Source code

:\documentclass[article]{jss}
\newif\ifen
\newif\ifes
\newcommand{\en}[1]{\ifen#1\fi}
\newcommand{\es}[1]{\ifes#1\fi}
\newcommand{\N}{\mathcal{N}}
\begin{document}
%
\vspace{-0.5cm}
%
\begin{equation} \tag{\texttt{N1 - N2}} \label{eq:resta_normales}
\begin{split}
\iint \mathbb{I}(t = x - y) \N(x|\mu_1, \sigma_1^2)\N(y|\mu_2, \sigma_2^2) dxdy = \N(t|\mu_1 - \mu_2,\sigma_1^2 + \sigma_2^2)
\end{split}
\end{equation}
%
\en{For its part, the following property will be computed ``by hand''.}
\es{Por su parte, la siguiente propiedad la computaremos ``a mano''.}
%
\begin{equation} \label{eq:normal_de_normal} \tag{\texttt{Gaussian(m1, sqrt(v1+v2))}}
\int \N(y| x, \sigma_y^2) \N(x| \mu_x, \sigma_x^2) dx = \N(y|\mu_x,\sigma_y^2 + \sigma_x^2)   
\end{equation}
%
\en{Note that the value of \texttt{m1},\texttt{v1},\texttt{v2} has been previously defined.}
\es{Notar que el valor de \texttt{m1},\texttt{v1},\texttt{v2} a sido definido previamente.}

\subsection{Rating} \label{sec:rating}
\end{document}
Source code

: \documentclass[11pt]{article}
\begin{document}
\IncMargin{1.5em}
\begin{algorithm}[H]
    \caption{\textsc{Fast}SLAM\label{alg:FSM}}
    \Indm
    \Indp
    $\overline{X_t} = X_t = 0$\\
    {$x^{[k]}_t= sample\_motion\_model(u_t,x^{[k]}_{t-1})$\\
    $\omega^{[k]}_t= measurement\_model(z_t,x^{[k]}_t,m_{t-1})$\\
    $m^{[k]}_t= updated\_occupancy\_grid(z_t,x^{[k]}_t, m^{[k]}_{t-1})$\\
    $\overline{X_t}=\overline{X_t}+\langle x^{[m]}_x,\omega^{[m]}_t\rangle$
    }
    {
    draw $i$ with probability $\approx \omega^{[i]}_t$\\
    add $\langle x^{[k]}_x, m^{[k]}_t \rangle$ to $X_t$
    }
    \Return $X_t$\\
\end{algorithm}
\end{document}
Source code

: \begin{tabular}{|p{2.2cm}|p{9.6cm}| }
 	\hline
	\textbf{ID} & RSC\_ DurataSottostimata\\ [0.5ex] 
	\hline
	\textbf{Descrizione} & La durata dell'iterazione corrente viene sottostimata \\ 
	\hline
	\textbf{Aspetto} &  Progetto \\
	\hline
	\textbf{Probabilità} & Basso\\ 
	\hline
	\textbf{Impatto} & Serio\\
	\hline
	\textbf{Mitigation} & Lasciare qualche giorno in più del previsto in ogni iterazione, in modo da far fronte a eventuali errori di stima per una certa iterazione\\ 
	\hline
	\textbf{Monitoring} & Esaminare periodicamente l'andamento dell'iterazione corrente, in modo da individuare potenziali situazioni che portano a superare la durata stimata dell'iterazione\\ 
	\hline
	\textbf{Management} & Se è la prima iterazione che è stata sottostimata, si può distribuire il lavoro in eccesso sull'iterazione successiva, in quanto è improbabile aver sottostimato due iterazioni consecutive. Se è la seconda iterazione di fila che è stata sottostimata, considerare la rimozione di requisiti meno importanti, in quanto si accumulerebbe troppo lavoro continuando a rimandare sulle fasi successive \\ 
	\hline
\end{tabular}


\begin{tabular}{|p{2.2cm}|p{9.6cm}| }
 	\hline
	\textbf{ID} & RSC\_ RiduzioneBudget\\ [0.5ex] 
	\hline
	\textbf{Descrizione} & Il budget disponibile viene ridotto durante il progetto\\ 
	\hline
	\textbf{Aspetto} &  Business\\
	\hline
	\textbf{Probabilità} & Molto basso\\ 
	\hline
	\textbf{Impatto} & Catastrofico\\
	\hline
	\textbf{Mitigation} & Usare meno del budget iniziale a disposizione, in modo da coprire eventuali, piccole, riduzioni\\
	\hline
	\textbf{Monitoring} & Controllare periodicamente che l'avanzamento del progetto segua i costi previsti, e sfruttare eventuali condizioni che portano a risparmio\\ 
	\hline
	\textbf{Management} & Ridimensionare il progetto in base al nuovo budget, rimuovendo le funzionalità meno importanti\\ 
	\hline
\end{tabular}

────

- Your assignment: Each line above is to be restated exactly.

- Result of this task:
Source code

:\documentclass[article]{jss}
\newif\ifen
\newif\ifes
\newcommand{\en}[1]{\ifen#1\fi}
\newcommand{\es}[1]{\ifes#1\fi}
\newcommand{\N}{\mathcal{N}}
\begin{document}
%
\vspace{-0.5cm}
%
\begin{equation} \tag{\texttt{N1 - N2}} \label{eq:resta_normales}
\begin{split}
\iint \mathbb{I}(t = x - y) \N(x|\mu_1, \sigma_1^2)\N(y|\mu_2, \sigma_2^2) dxdy = \N(t|\mu_1 - \mu_2,\sigma_1^2 + \sigma_2^2)
\end{split}
\end{equation}
%
\en{For its part, the following property will be computed ``by hand''.}
\es{Por su parte, la siguiente propiedad la computaremos ``a mano''.}
%
\begin{equation} \label{eq:normal_de_normal} \tag{\texttt{Gaussian(m1, sqrt(v1+v2))}}
\int \N(y| x, \sigma_y^2) \N(x| \mu_x, \sigma_x^2) dx = \N(y|\mu_x,\sigma_y^2 + \sigma_x^2)   
\end{equation}
%
\en{Note that the value of \texttt{m1},\texttt{v1},\texttt{v2} has been previously defined.}
\es{Notar que el valor de \texttt{m1},\texttt{v1},\texttt{v2} a sido definido previamente.}

\subsection{Rating} \label{sec:rating}
\end{document}
Source code

: \documentclass[11pt]{article}
\begin{document}
\IncMargin{1.5em}
\begin{algorithm}[H]
    \caption{\textsc{Fast}SLAM\label{alg:FSM}}
    \Indm
    \Indp
    $\overline{X_t} = X_t = 0$\\
    {$x^{[k]}_t= sample\_motion\_model(u_t,x^{[k]}_{t-1})$\\
    $\omega^{[k]}_t= measurement\_model(z_t,x^{[k]}_t,m_{t-1})$\\
    $m^{[k]}_t= updated\_occupancy\_grid(z_t,x^{[k]}_t, m^{[k]}_{t-1})$\\
    $\overline{X_t}=\overline{X_t}+\langle x^{[m]}_x,\omega^{[m]}_t\rangle$
    }
    {
    draw $i$ with probability $\approx \omega^{[i]}_t$\\
    add $\langle x^{[k]}_x, m^{[k]}_t \rangle$ to $X_t$
    }
    \Return $X_t$\\
\end{algorithm}
\end{document}
Source code

: \begin{tabular}{|p{2.2cm}|p{9.6cm}| }
 	\hline
	\textbf{ID} & RSC\_ DurataSottostimata\\ [0.5ex] 
	\hline
	\textbf{Descrizione} & La durata dell'iterazione corrente viene sottostimata \\ 
	\hline
	\textbf{Aspetto} &  Progetto \\
	\hline
	\textbf{Probabilità} & Basso\\ 
	\hline
	\textbf{Impatto} & Serio\\
	\hline
	\textbf{Mitigation} & Lasciare qualche giorno in più del previsto in ogni iterazione, in modo da far fronte a eventuali errori di stima per una certa iterazione\\ 
	\hline
	\textbf{Monitoring} & Esaminare periodicamente l'andamento dell'iterazione corrente, in modo da individuare potenziali situazioni che portano a superare la durata stimata dell'iterazione\\ 
	\hline
	\textbf{Management} & Se è la prima iterazione che è stata sottostimata, si può distribuire il lavoro in eccesso sull'iterazione successiva, in quanto è improbabile aver sottostimato due iterazioni consecutive. Se è la seconda iterazione di fila che è stata sottostimata, considerare la rimozione di requisiti meno importanti, in quanto si accumulerebbe troppo lavoro continuando a rimandare sulle fasi successive \\ 
	\hline
\end{tabular}


\begin{tabular}{|p{2.2cm}|p{9.6cm}| }
 	\hline
	\textbf{ID} & RSC\_ RiduzioneBudget\\ [0.5ex] 
	\hline
	\textbf{Descrizione} & Il budget disponibile viene ridotto durante il progetto\\ 
	\hline
	\textbf{Aspetto} &  Business\\
	\hline
	\textbf{Probabilità} & Molto basso\\ 
	\hline
	\textbf{Impatto} & Catastrofico\\
	\hline
	\textbf{Mitigation} & Usare meno del budget iniziale a disposizione, in modo da coprire eventuali, piccole, riduzioni\\
	\hline
	\textbf{Monitoring} & Controllare periodicamente che l'avanzamento del progetto segua i costi previsti, e sfruttare eventuali condizioni che portano a risparmio\\ 
	\hline
	\textbf{Management} & Ridimensionare il progetto in base al nuovo budget, rimuovendo le funzionalità meno importanti\\ 
	\hline
\end{tabular}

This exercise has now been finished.